* Data for the task:
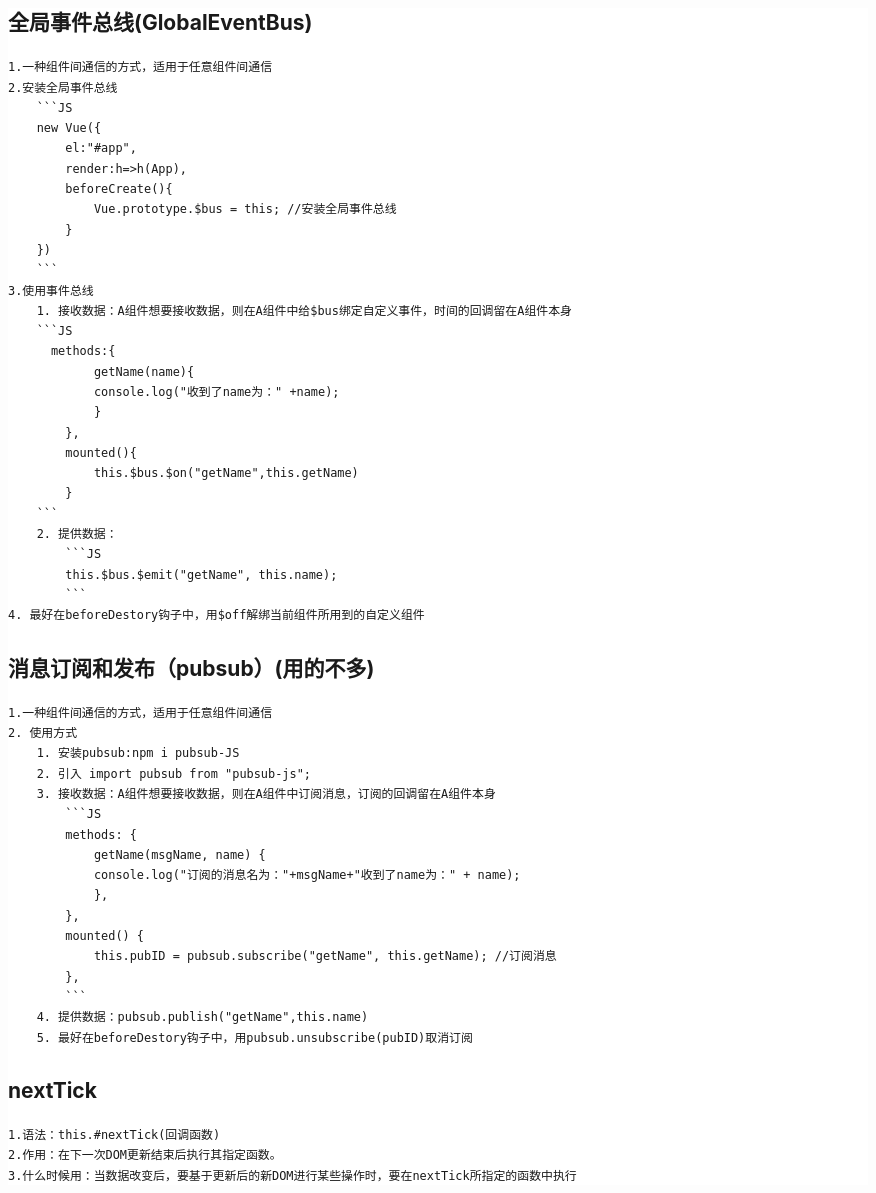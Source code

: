 ## 全局事件总线(GlobalEventBus)
    1.一种组件间通信的方式，适用于任意组件间通信
    2.安装全局事件总线
        ```JS
        new Vue({
            el:"#app",
            render:h=>h(App),
            beforeCreate(){
                Vue.prototype.$bus = this; //安装全局事件总线
            }
        })
        ```
    3.使用事件总线
        1. 接收数据：A组件想要接收数据，则在A组件中给$bus绑定自定义事件，时间的回调留在A组件本身
        ```JS
          methods:{
                getName(name){
                console.log("收到了name为：" +name);
                }
            },
            mounted(){
                this.$bus.$on("getName",this.getName)
            }
        ```
        2. 提供数据：
            ```JS
            this.$bus.$emit("getName", this.name);
            ```
    4. 最好在beforeDestory钩子中，用$off解绑当前组件所用到的自定义组件

## 消息订阅和发布（pubsub）(用的不多)
    1.一种组件间通信的方式，适用于任意组件间通信
    2. 使用方式
        1. 安装pubsub:npm i pubsub-JS
        2. 引入 import pubsub from "pubsub-js";
        3. 接收数据：A组件想要接收数据，则在A组件中订阅消息，订阅的回调留在A组件本身
            ```JS
            methods: {
                getName(msgName, name) {
                console.log("订阅的消息名为："+msgName+"收到了name为：" + name);
                },
            },
            mounted() {
                this.pubID = pubsub.subscribe("getName", this.getName); //订阅消息
            },
            ```
        4. 提供数据：pubsub.publish("getName",this.name) 
        5. 最好在beforeDestory钩子中，用pubsub.unsubscribe(pubID)取消订阅

## nextTick
    1.语法：this.#nextTick(回调函数)
    2.作用：在下一次DOM更新结束后执行其指定函数。
    3.什么时候用：当数据改变后，要基于更新后的新DOM进行某些操作时，要在nextTick所指定的函数中执行
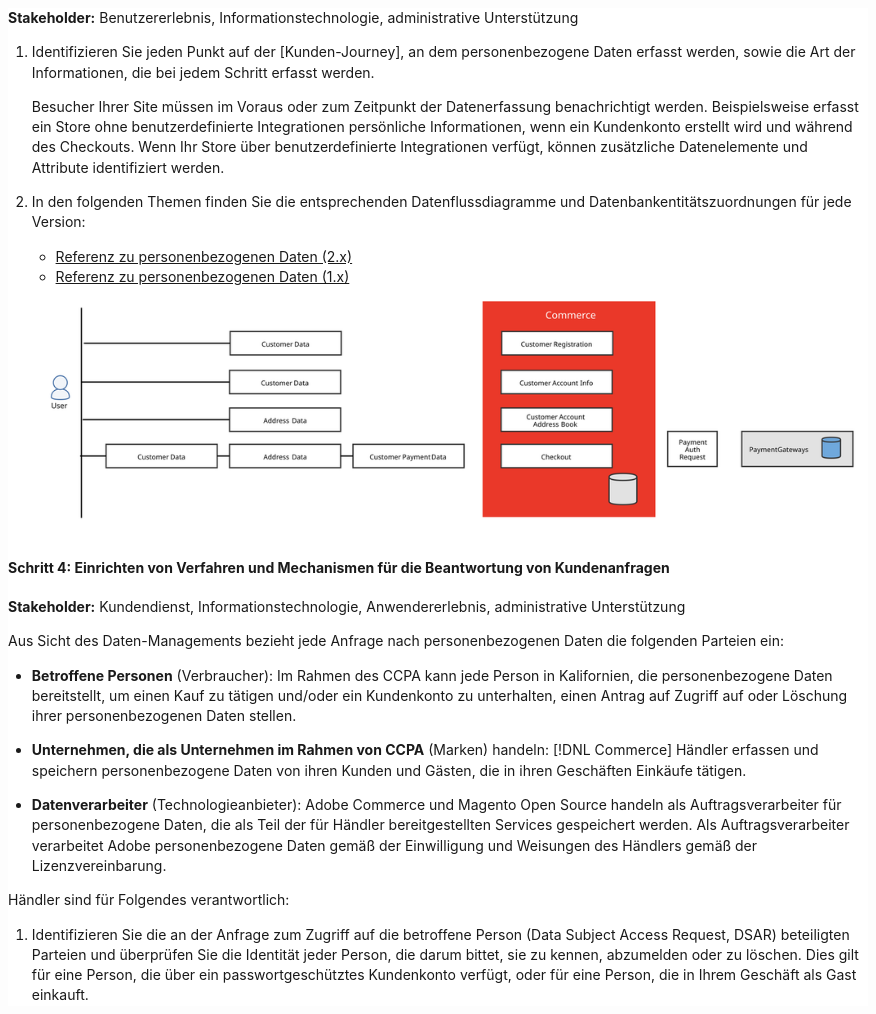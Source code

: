 **Stakeholder:** Benutzererlebnis, Informationstechnologie, administrative Unterstützung

1. Identifizieren Sie jeden Punkt auf der [Kunden-Journey], an dem personenbezogene Daten erfasst werden, sowie die Art der Informationen, die bei jedem Schritt erfasst werden.

   Besucher Ihrer Site müssen im Voraus oder zum Zeitpunkt der Datenerfassung benachrichtigt werden. Beispielsweise erfasst ein Store ohne benutzerdefinierte Integrationen persönliche Informationen, wenn ein Kundenkonto erstellt wird und während des Checkouts. Wenn Ihr Store über benutzerdefinierte Integrationen verfügt, können zusätzliche Datenelemente und Attribute identifiziert werden.

1. In den folgenden Themen finden Sie die entsprechenden Datenflussdiagramme und Datenbankentitätszuordnungen für jede Version:

   - [Referenz zu personenbezogenen Daten (2.x)][1]
   - [Referenz zu personenbezogenen Daten (1.x)][2]

   ![Diagramm](./assets/privacy-frontend-diagram.svg)

#### Schritt 4: Einrichten von Verfahren und Mechanismen für die Beantwortung von Kundenanfragen

**Stakeholder:** Kundendienst, Informationstechnologie, Anwendererlebnis, administrative Unterstützung

Aus Sicht des Daten-Managements bezieht jede Anfrage nach personenbezogenen Daten die folgenden Parteien ein:

- **Betroffene Personen** (Verbraucher): Im Rahmen des CCPA kann jede Person in Kalifornien, die personenbezogene Daten bereitstellt, um einen Kauf zu tätigen und/oder ein Kundenkonto zu unterhalten, einen Antrag auf Zugriff auf oder Löschung ihrer personenbezogenen Daten stellen.

- **Unternehmen, die als Unternehmen im Rahmen von CCPA** (Marken) handeln: [!DNL Commerce] Händler erfassen und speichern personenbezogene Daten von ihren Kunden und Gästen, die in ihren Geschäften Einkäufe tätigen.

- **Datenverarbeiter** (Technologieanbieter): Adobe Commerce und Magento Open Source handeln als Auftragsverarbeiter für personenbezogene Daten, die als Teil der für Händler bereitgestellten Services gespeichert werden. Als Auftragsverarbeiter verarbeitet Adobe personenbezogene Daten gemäß der Einwilligung und Weisungen des Händlers gemäß der Lizenzvereinbarung.

Händler sind für Folgendes verantwortlich:

1. Identifizieren Sie die an der Anfrage zum Zugriff auf die betroffene Person (Data Subject Access Request, DSAR) beteiligten Parteien und überprüfen Sie die Identität jeder Person, die darum bittet, sie zu kennen, abzumelden oder zu löschen. Dies gilt für eine Person, die über ein passwortgeschütztes Kundenkonto verfügt, oder für eine Person, die in Ihrem Geschäft als Gast einkauft.


[1]: https://experienceleague.adobe.com/docs/commerce-operations/security-and-compliance/reference/data-m2.html?lang=de
[2]: https://experienceleague.adobe.com/docs/commerce-operations/security-and-compliance/reference/data-m1.html?lang=de
[3]: https://oag.ca.gov/system/files/attachments/press_releases/CCPA%20Fact%20Sheet%20%2800000002%29.pdf
[4]: https://www.adobe.com/commerce/magento.html
[5]: https://oag.ca.gov/privacy/ccpa
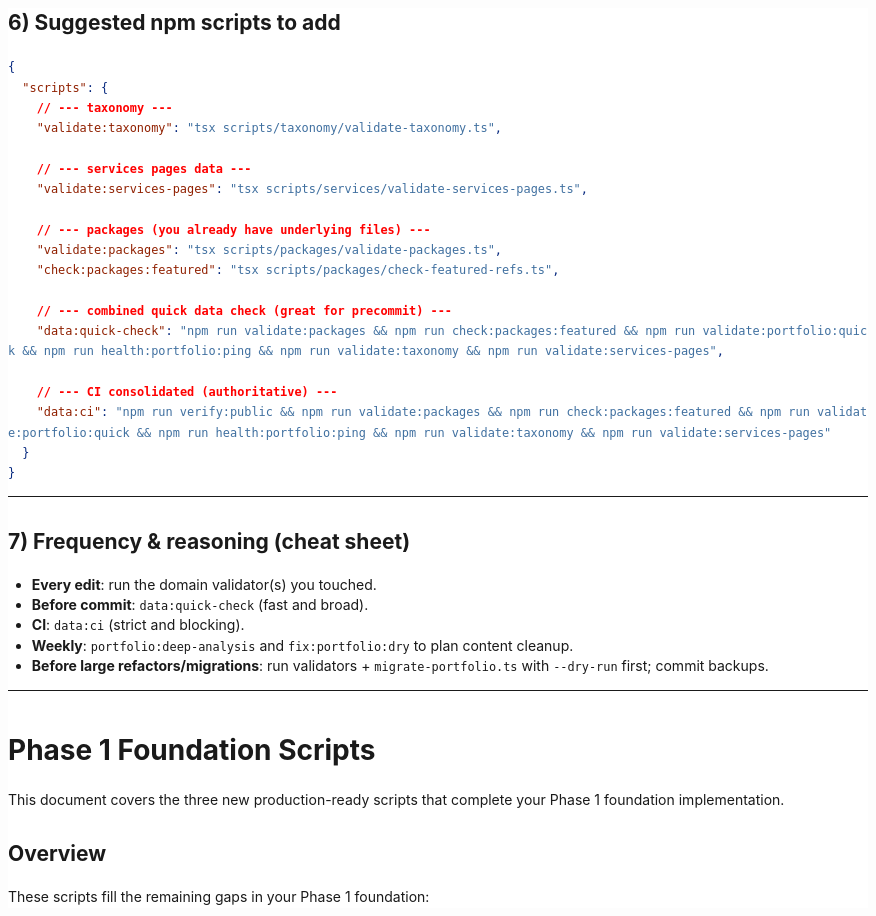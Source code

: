 
## 6) Suggested npm scripts to add

```json
{
  "scripts": {
    // --- taxonomy ---
    "validate:taxonomy": "tsx scripts/taxonomy/validate-taxonomy.ts",

    // --- services pages data ---
    "validate:services-pages": "tsx scripts/services/validate-services-pages.ts",

    // --- packages (you already have underlying files) ---
    "validate:packages": "tsx scripts/packages/validate-packages.ts",
    "check:packages:featured": "tsx scripts/packages/check-featured-refs.ts",

    // --- combined quick data check (great for precommit) ---
    "data:quick-check": "npm run validate:packages && npm run check:packages:featured && npm run validate:portfolio:quick && npm run health:portfolio:ping && npm run validate:taxonomy && npm run validate:services-pages",

    // --- CI consolidated (authoritative) ---
    "data:ci": "npm run verify:public && npm run validate:packages && npm run check:packages:featured && npm run validate:portfolio:quick && npm run health:portfolio:ping && npm run validate:taxonomy && npm run validate:services-pages"
  }
}
```

---

## 7) Frequency & reasoning (cheat sheet)

* **Every edit**: run the domain validator(s) you touched.
* **Before commit**: `data:quick-check` (fast and broad).
* **CI**: `data:ci` (strict and blocking).
* **Weekly**: `portfolio:deep-analysis` and `fix:portfolio:dry` to plan content cleanup.
* **Before large refactors/migrations**: run validators + `migrate-portfolio.ts` with `--dry-run` first; commit backups.

---

# Phase 1 Foundation Scripts

This document covers the three new production-ready scripts that complete your Phase 1 foundation implementation.

## Overview

These scripts fill the remaining gaps in your Phase 1 foundation:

* The task: Where a line above holds the string "最好在beforeDestory钩子中", copy that line.

* Exercise result:
    4. 最好在beforeDestory钩子中，用$off解绑当前组件所用到的自定义组件
        5. 最好在beforeDestory钩子中，用pubsub.unsubscribe(pubID)取消订阅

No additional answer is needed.